Trademark rights can be established in one of two ways. The first station to use a name or slogan can establish priority within that station's geographic market or contour. Alternatively, one can file an application for registration of a station name or slogan at the US Patent and Trademark Office (the "PTO"), and thereby obtain nationwide rights in that name or slogan, if no one else had prior use or a prior application. Since trademark applications can be filed on an intent-to-use basis, a station can establish priority for a mark it is not yet using. This is why a trademark search is so important prior to using a mark.
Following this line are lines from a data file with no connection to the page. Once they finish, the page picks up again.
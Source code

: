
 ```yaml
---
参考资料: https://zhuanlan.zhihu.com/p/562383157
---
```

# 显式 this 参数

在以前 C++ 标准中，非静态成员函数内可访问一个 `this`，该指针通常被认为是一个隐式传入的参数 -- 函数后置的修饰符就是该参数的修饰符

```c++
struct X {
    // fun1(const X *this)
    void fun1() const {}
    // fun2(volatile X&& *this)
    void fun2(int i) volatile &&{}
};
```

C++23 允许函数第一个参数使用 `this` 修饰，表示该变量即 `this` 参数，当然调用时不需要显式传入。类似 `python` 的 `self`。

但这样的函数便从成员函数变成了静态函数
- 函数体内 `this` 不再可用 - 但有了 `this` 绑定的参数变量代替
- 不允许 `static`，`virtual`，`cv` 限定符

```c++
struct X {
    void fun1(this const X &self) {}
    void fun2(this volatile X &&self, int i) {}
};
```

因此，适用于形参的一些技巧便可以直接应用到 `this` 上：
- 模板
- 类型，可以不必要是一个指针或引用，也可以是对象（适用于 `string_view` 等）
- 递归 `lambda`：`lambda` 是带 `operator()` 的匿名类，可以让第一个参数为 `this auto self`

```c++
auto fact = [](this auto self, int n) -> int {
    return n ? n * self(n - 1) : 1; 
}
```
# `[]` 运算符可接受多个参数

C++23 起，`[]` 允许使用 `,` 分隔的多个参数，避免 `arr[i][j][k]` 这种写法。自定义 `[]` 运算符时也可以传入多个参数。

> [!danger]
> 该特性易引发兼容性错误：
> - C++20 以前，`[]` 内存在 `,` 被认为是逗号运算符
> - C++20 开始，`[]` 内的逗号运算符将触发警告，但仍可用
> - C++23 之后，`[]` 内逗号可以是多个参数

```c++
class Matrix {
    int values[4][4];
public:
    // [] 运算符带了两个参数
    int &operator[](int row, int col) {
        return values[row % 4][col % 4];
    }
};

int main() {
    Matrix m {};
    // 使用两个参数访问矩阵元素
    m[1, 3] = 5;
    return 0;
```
Determining whether a name or slogan is available for use requires a bit of research best done by a trademark attorney. First, a "knockout" search of both the PTO database and the Internet may reveal whether anyone has nationwide rights to the term you want to use. Even if no prior application has been filed at the PTO, widespread Internet usage might also serve to establish nationwide rights. If that preliminary search reveals someone else's rights to the term you want, it may be easy to "knock out" that name as a possibility. Perhaps you know of a competitor in the market using that same name or slogan, and if so, that should be a clear signal not to use it.

If the "knockout" search does not reveal any obvious problems, it may be wise to follow that up with a "full" or "comprehensive" search conducted by a trademark search firm. Such a search may be useful, not only because it may turn up exact hits that were missed in the "knockout" search, but also because it may reveal similar marks that can be equally as troublesome. Trademark infringement is based on "confusing similarity" of marks and services, and marks can be confusingly similar even if not identical. For example, one federal court found that the call sign KISS infringed another station's use of KIIS. Even though the FCC approved these different call signs for different stations, the court found that one infringed the other as a matter of trademark law since they were pronounced the same way over the radio.

The same principles that apply to station slogans and nicknames also apply to marks and slogans used in advertising produced by broadcasters for third parties. We have written before about the dangers of using third party marks such as "Super Bowl" and "Olympics" without authorization. But some third party marks are not quite as obvious. One station prodcued a commercial using the phrase."Get ready to rumble," only to discover that this phrase was a registered mark belonging to a third party. It is best not to assume that any name or slogan is available for use, even if you are unaware of any in-market use of the same--or similar--mark (unless, of course, the mark belongs to the client for whom you are producing the spot). The best idea is to consult a trademark attorney before using any call sign, nickname or slogan for your station or before producing a spot for a station client.